◆ Work request ◆
Among the lines below, how many have the word "walk"? The reply is that number alone.

Top of Extracted records

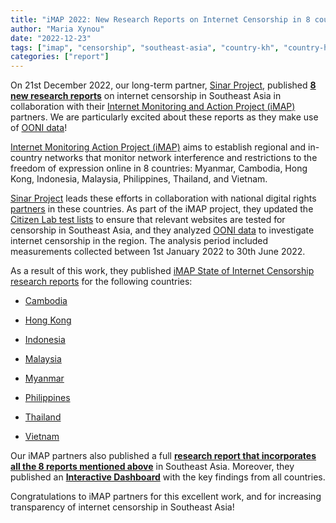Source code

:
 ```yaml
---
title: "iMAP 2022: New Research Reports on Internet Censorship in 8 countries of Southeast Asia"
author: "Maria Xynou"
date: "2022-12-23"
tags: ["imap", "censorship", "southeast-asia", "country-kh", "country-hk", "country-id", "country-kh", "country-my", "country-mm", "country-ph", "country-vn"]
categories: ["report"]
---
```


On 21st December 2022, our long-term partner, [Sinar Project](https://ooni.org/partners/sinar-project/), published **[8 new research reports](https://imap.sinarproject.org/reports/2022)** on
internet censorship in Southeast Asia in collaboration with their
[Internet Monitoring and Action Project (iMAP)](https://imap.sinarproject.org/) partners. We are particularly
excited about these reports as they make use of [OONI data](https://ooni.org/data)!

[Internet Monitoring Action Project (iMAP)](https://imap.sinarproject.org/about) aims to establish regional
and in-country networks that monitor network interference and
restrictions to the freedom of expression online in 8 countries:
Myanmar, Cambodia, Hong Kong, Indonesia, Malaysia, Philippines,
Thailand, and Vietnam.

[Sinar Project](https://sinarproject.org/) leads these efforts in
collaboration with national digital rights
[partners](https://imap.sinarproject.org/partners) in these countries.
As part of the iMAP project, they updated the [Citizen Lab test lists](https://github.com/citizenlab/test-lists/tree/master/lists) to
ensure that relevant websites are tested for censorship in Southeast
Asia, and they analyzed [OONI data](https://ooni.org/data) to
investigate internet censorship in the region. The analysis period
included measurements collected between 1st January 2022 to 30th June
2022.

As a result of this work, they published [iMAP State of Internet Censorship research reports](https://imap.sinarproject.org/reports/2022) for the following
countries:

* [Cambodia](https://imap.sinarproject.org/reports/2022/imap-state-of-internet-censorship-country-report-2022-cambodia/2022-cambodia.pdf)

* [Hong Kong](https://imap.sinarproject.org/reports/2022/imap-state-of-internet-censorship-country-report-2022-hong-kong/2022-hong-kong)

* [Indonesia](https://imap.sinarproject.org/reports/2022/the-state-of-internet-censorship-in-indonesia-2022/2022-indonesia)

* [Malaysia](https://imap.sinarproject.org/reports/2022/imap-state-of-internet-censorship-country-report-2022-malaysia/2022-malaysia.pdf)

* [Myanmar](https://imap.sinarproject.org/reports/2022/imap-state-of-internet-censorship-country-report-2022-myanmar/2022-myanmar)

* [Philippines](https://imap.sinarproject.org/reports/2022/2022-philippines/2022-philippines)

* [Thailand](https://imap.sinarproject.org/reports/2022/imap-state-of-internet-censorship-country-report-2022-thailand)

* [Vietnam](https://imap.sinarproject.org/reports/2022/imap-state-of-internet-censorship-country-report-2022-vietnam/2022-vietnam)

Our iMAP partners also published a full **[research report that incorporates all the 8 reports mentioned above](https://imap.sinarproject.org/reports/2022/imap-state-of-censorship-report-2022-full-report/2022-full-report)**
in Southeast Asia. Moreover, they published an **[Interactive Dashboard](https://imap.sinarproject.org/reports/2022/interactive-dashboard)**
with the key findings from all countries.

Congratulations to iMAP partners for this excellent work, and for
increasing transparency of internet censorship in Southeast Asia!
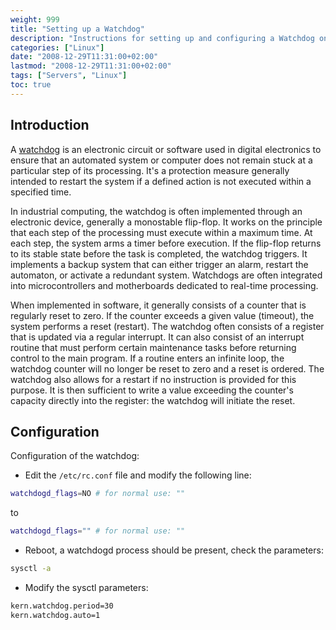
 ```yaml
---
weight: 999
title: "Setting up a Watchdog"
description: "Instructions for setting up and configuring a Watchdog on a system to ensure automatic restart when the system becomes unresponsive."
categories: ["Linux"]
date: "2008-12-29T11:31:00+02:00"
lastmod: "2008-12-29T11:31:00+02:00"
tags: ["Servers", "Linux"]
toc: true
---
```


## Introduction

A [watchdog](https://fr.wikipedia.org/wiki/Watchdog) is an electronic circuit or software used in digital electronics to ensure that an automated system or computer does not remain stuck at a particular step of its processing. It's a protection measure generally intended to restart the system if a defined action is not executed within a specified time.

In industrial computing, the watchdog is often implemented through an electronic device, generally a monostable flip-flop. It works on the principle that each step of the processing must execute within a maximum time. At each step, the system arms a timer before execution. If the flip-flop returns to its stable state before the task is completed, the watchdog triggers. It implements a backup system that can either trigger an alarm, restart the automaton, or activate a redundant system. Watchdogs are often integrated into microcontrollers and motherboards dedicated to real-time processing.

When implemented in software, it generally consists of a counter that is regularly reset to zero. If the counter exceeds a given value (timeout), the system performs a reset (restart). The watchdog often consists of a register that is updated via a regular interrupt. It can also consist of an interrupt routine that must perform certain maintenance tasks before returning control to the main program. If a routine enters an infinite loop, the watchdog counter will no longer be reset to zero and a reset is ordered. The watchdog also allows for a restart if no instruction is provided for this purpose. It is then sufficient to write a value exceeding the counter's capacity directly into the register: the watchdog will initiate the reset.

## Configuration

Configuration of the watchdog:

- Edit the `/etc/rc.conf` file and modify the following line:

```bash
watchdogd_flags=NO # for normal use: ""
```

to

```bash
watchdogd_flags="" # for normal use: ""
```

- Reboot, a watchdogd process should be present, check the parameters:

```bash
sysctl -a
```

- Modify the sysctl parameters:

```bash {linenos=table}
kern.watchdog.period=30
kern.watchdog.auto=1
```
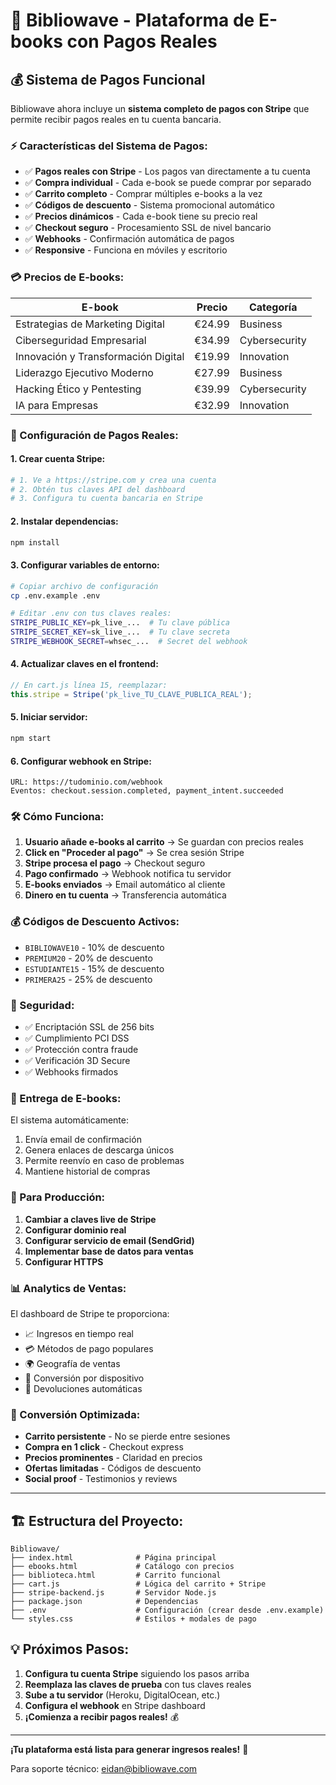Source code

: # 🚀 Bibliowave - Plataforma de E-books con Pagos Reales

## 💰 Sistema de Pagos Funcional

Bibliowave ahora incluye un **sistema completo de pagos con Stripe** que permite recibir pagos reales en tu cuenta bancaria.

### ⚡ Características del Sistema de Pagos:

- ✅ **Pagos reales con Stripe** - Los pagos van directamente a tu cuenta
- ✅ **Compra individual** - Cada e-book se puede comprar por separado
- ✅ **Carrito completo** - Comprar múltiples e-books a la vez
- ✅ **Códigos de descuento** - Sistema promocional automático
- ✅ **Precios dinámicos** - Cada e-book tiene su precio real
- ✅ **Checkout seguro** - Procesamiento SSL de nivel bancario
- ✅ **Webhooks** - Confirmación automática de pagos
- ✅ **Responsive** - Funciona en móviles y escritorio

### 💳 Precios de E-books:

| E-book | Precio | Categoría |
|--------|---------|-----------|
| Estrategias de Marketing Digital | €24.99 | Business |
| Ciberseguridad Empresarial | €34.99 | Cybersecurity |
| Innovación y Transformación Digital | €19.99 | Innovation |
| Liderazgo Ejecutivo Moderno | €27.99 | Business |
| Hacking Ético y Pentesting | €39.99 | Cybersecurity |
| IA para Empresas | €32.99 | Innovation |

### 🔧 Configuración de Pagos Reales:

#### 1. **Crear cuenta Stripe:**
```bash
# 1. Ve a https://stripe.com y crea una cuenta
# 2. Obtén tus claves API del dashboard
# 3. Configura tu cuenta bancaria en Stripe
```

#### 2. **Instalar dependencias:**
```bash
npm install
```

#### 3. **Configurar variables de entorno:**
```bash
# Copiar archivo de configuración
cp .env.example .env

# Editar .env con tus claves reales:
STRIPE_PUBLIC_KEY=pk_live_...  # Tu clave pública
STRIPE_SECRET_KEY=sk_live_...  # Tu clave secreta
STRIPE_WEBHOOK_SECRET=whsec_...  # Secret del webhook
```

#### 4. **Actualizar claves en el frontend:**
```javascript
// En cart.js línea 15, reemplazar:
this.stripe = Stripe('pk_live_TU_CLAVE_PUBLICA_REAL');
```

#### 5. **Iniciar servidor:**
```bash
npm start
```

#### 6. **Configurar webhook en Stripe:**
```
URL: https://tudominio.com/webhook
Eventos: checkout.session.completed, payment_intent.succeeded
```

### 🛠️ Cómo Funciona:

1. **Usuario añade e-books al carrito** → Se guardan con precios reales
2. **Click en "Proceder al pago"** → Se crea sesión Stripe
3. **Stripe procesa el pago** → Checkout seguro
4. **Pago confirmado** → Webhook notifica tu servidor
5. **E-books enviados** → Email automático al cliente
6. **Dinero en tu cuenta** → Transferencia automática

### 💰 Códigos de Descuento Activos:

- `BIBLIOWAVE10` - 10% de descuento
- `PREMIUM20` - 20% de descuento  
- `ESTUDIANTE15` - 15% de descuento
- `PRIMERA25` - 25% de descuento

### 🔐 Seguridad:

- ✅ Encriptación SSL de 256 bits
- ✅ Cumplimiento PCI DSS
- ✅ Protección contra fraude
- ✅ Verificación 3D Secure
- ✅ Webhooks firmados

### 📧 Entrega de E-books:

El sistema automáticamente:
1. Envía email de confirmación
2. Genera enlaces de descarga únicos
3. Permite reenvío en caso de problemas
4. Mantiene historial de compras

### 🚀 Para Producción:

1. **Cambiar a claves live de Stripe**
2. **Configurar dominio real**
3. **Configurar servicio de email (SendGrid)**
4. **Implementar base de datos para ventas**
5. **Configurar HTTPS**

### 📊 Analytics de Ventas:

El dashboard de Stripe te proporciona:
- 📈 Ingresos en tiempo real
- 💳 Métodos de pago populares
- 🌍 Geografía de ventas
- 📱 Conversión por dispositivo
- 🔄 Devoluciones automáticas

### 🎯 Conversión Optimizada:

- **Carrito persistente** - No se pierde entre sesiones
- **Compra en 1 click** - Checkout express
- **Precios prominentes** - Claridad en precios
- **Ofertas limitadas** - Códigos de descuento
- **Social proof** - Testimonios y reviews

---

## 🏗️ Estructura del Proyecto:

```
Bibliowave/
├── index.html              # Página principal
├── ebooks.html             # Catálogo con precios
├── biblioteca.html         # Carrito funcional  
├── cart.js                 # Lógica del carrito + Stripe
├── stripe-backend.js       # Servidor Node.js
├── package.json            # Dependencias
├── .env                    # Configuración (crear desde .env.example)
└── styles.css              # Estilos + modales de pago
```

## 💡 Próximos Pasos:

1. **Configura tu cuenta Stripe** siguiendo los pasos arriba
2. **Reemplaza las claves de prueba** con tus claves reales
3. **Sube a tu servidor** (Heroku, DigitalOcean, etc.)
4. **Configura el webhook** en Stripe dashboard
5. **¡Comienza a recibir pagos reales!** 💰

---

**¡Tu plataforma está lista para generar ingresos reales!** 🎉

Para soporte técnico: eidan@bibliowave.com 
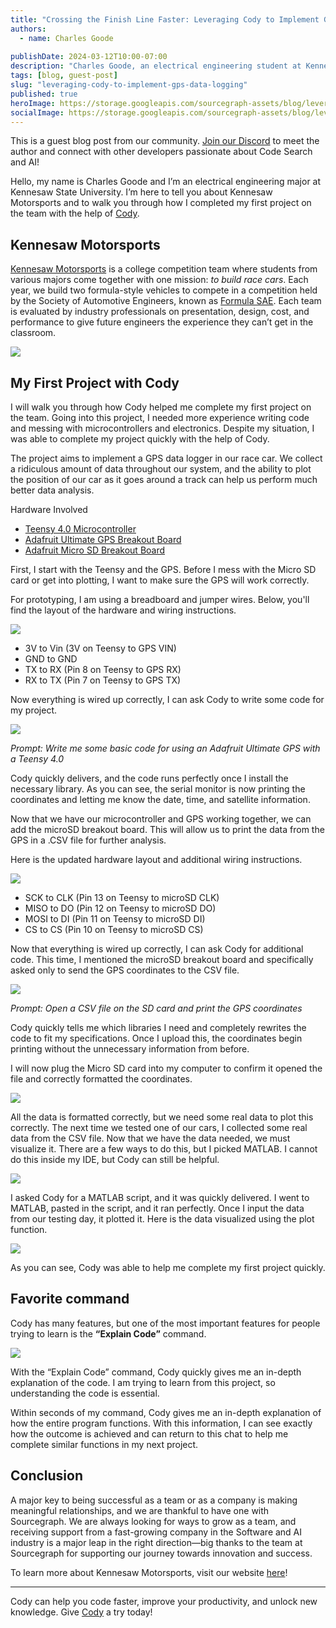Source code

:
 ```yaml
---
title: "Crossing the Finish Line Faster: Leveraging Cody to Implement GPS Data Logging"
authors:
  - name: Charles Goode
  
publishDate: 2024-03-12T10:00-07:00
description: "Charles Goode, an electrical engineering student at Kennesaw State University, shares his experience using Cody to rapidly implement a GPS data logging system for the university's Formula SAE racing team, Kennesaw Motorsports."
tags: [blog, guest-post]
slug: "leveraging-cody-to-implement-gps-data-logging"
published: true
heroImage: https://storage.googleapis.com/sourcegraph-assets/blog/leveraging-cody-to-implement-gps-data-logging/og-leveraging-cody-to-implement-gps-data-logging.png
socialImage: https://storage.googleapis.com/sourcegraph-assets/blog/leveraging-cody-to-implement-gps-data-logging/og-leveraging-cody-to-implement-gps-data-logging.png
---
```


<Alert type="secondary">This is a guest blog post from our community. <a href="https://discord.com/servers/sourcegraph-969688426372825169" target="_blank">Join our Discord</a> to meet the author and connect with other developers passionate about Code Search and AI!</Alert>

Hello, my name is Charles Goode and I’m an electrical engineering major at Kennesaw State University. I’m here to tell you about Kennesaw Motorsports and to walk you through how I completed my first project on the team with the help of [Cody](https://sourcegraph.com/cody). 

## Kennesaw Motorsports

[Kennesaw Motorsports](https://www.ksumotorsports.com/) is a college competition team where students from various majors come together with one mission: _to build race cars_. Each year, we build two formula-style vehicles to compete in a competition held by the Society of Automotive Engineers, known as [Formula SAE](https://en.wikipedia.org/wiki/Formula_SAE). Each team is evaluated by industry professionals on presentation, design, cost, and performance to give future engineers the experience they can’t get in the classroom.

![](https://storage.googleapis.com/sourcegraph-assets/blog/leveraging-cody-to-implement-gps-data-logging/image_001.jpeg)

## My First Project with Cody

I will walk you through how Cody helped me complete my first project on the team. Going into this project, I needed more experience writing code and messing with microcontrollers and electronics. Despite my situation, I was able to complete my project quickly with the help of Cody. 

The project aims to implement a GPS data logger in our race car. We collect a ridiculous amount of data throughout our system, and the ability to plot the position of our car as it goes around a track can help us perform much better data analysis.

Hardware Involved 

* [Teensy 4.0 Microcontroller](https://www.pjrc.com/store/teensy40_pins.html)
* [Adafruit Ultimate GPS Breakout Board](https://www.adafruit.com/product/746)
* [Adafruit Micro SD Breakout Board](https://www.adafruit.com/product/254)

First, I start with the Teensy and the GPS. Before I mess with the Micro SD card or get into plotting, I want to make sure the GPS will work correctly.

For prototyping, I am using a breadboard and jumper wires. Below, you'll find the layout of the hardware and wiring instructions.

 
![](https://storage.googleapis.com/sourcegraph-assets/blog/leveraging-cody-to-implement-gps-data-logging/image_002.jpeg)


* 3V to Vin (3V on Teensy to GPS VIN)
* GND to GND
* TX to RX (Pin 8 on Teensy to GPS RX)
* RX to TX (Pin 7 on Teensy to GPS TX)

Now everything is wired up correctly, I can ask Cody to write some code for my project.

![](https://storage.googleapis.com/sourcegraph-assets/blog/leveraging-cody-to-implement-gps-data-logging/image_003.png)

_Prompt: Write me some basic code for using an Adafruit Ultimate GPS with a Teensy 4.0_

Cody quickly delivers, and the code runs perfectly once I install the necessary library. As you can see, the serial monitor is now printing the coordinates and letting me know the date, time, and satellite information.

Now that we have our microcontroller and GPS working together, we can add the microSD breakout board. This will allow us to print the data from the GPS in a .CSV file for further analysis. 

Here is the updated hardware layout and additional wiring instructions. 

![](https://storage.googleapis.com/sourcegraph-assets/blog/leveraging-cody-to-implement-gps-data-logging/image_004.jpeg)

* SCK to CLK (Pin 13 on Teensy to microSD CLK)
* MISO to DO (Pin 12 on Teensy to microSD DO)
* MOSI to DI (Pin 11 on Teensy to microSD DI)
* CS to CS (Pin 10 on Teensy to microSD CS)

Now that everything is wired up correctly, I can ask Cody for additional code. This time, I mentioned the microSD breakout board and specifically asked only to send the GPS coordinates to the CSV file.

![](https://storage.googleapis.com/sourcegraph-assets/blog/leveraging-cody-to-implement-gps-data-logging/image_005.png)

_Prompt: Open a CSV file on the SD card and print the GPS coordinates_

Cody quickly tells me which libraries I need and completely rewrites the code to fit my specifications. Once I upload this, the coordinates begin printing without the unnecessary information from before. 

I will now plug the Micro SD card into my computer to confirm it opened the file and correctly formatted the coordinates. 

![](https://storage.googleapis.com/sourcegraph-assets/blog/leveraging-cody-to-implement-gps-data-logging/image_006.png)
 
All the data is formatted correctly, but we need some real data to plot this correctly. The next time we tested one of our cars, I collected some real data from the CSV file. Now that we have the data needed, we must visualize it. There are a few ways to do this, but I picked MATLAB. I cannot do this inside my IDE, but Cody can still be helpful. 
 
![](https://storage.googleapis.com/sourcegraph-assets/blog/leveraging-cody-to-implement-gps-data-logging/image_007.png)

I asked Cody for a MATLAB script, and it was quickly delivered. I went to MATLAB, pasted in the script, and it ran perfectly. Once I input the data from our testing day, it plotted it. Here is the data visualized using the plot function.

![](https://storage.googleapis.com/sourcegraph-assets/blog/leveraging-cody-to-implement-gps-data-logging/image_008.png)

As you can see, Cody was able to help me complete my first project quickly. 
## Favorite command

Cody has many features, but one of the most important features for people trying to learn is the **“Explain Code”** command. 

![](https://storage.googleapis.com/sourcegraph-assets/blog/leveraging-cody-to-implement-gps-data-logging/image_009.png)

With the “Explain Code” command, Cody quickly gives me an in-depth explanation of the code. I am trying to learn from this project, so understanding the code is essential.

Within seconds of my command, Cody gives me an in-depth explanation of how the entire program functions. With this information, I can see exactly how the outcome is achieved and can return to this chat to help me complete similar functions in my next project. 


## Conclusion

A major key to being successful as a team or as a company is making meaningful relationships, and we are thankful to have one with Sourcegraph. We are always looking for ways to grow as a team, and receiving support from a fast-growing company in the Software and AI industry is a major leap in the right direction—big thanks to the team at Sourcegraph for supporting our journey towards innovation and success. 

To learn more about Kennesaw Motorsports, visit our website [here](https://www.ksumotorsports.com/)!

---

Cody can help you code faster, improve your productivity, and unlock new knowledge. Give [Cody](https://sourcegraph.com/cody) a try today!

Bottom of Extracted records

◆ Written response ◆
2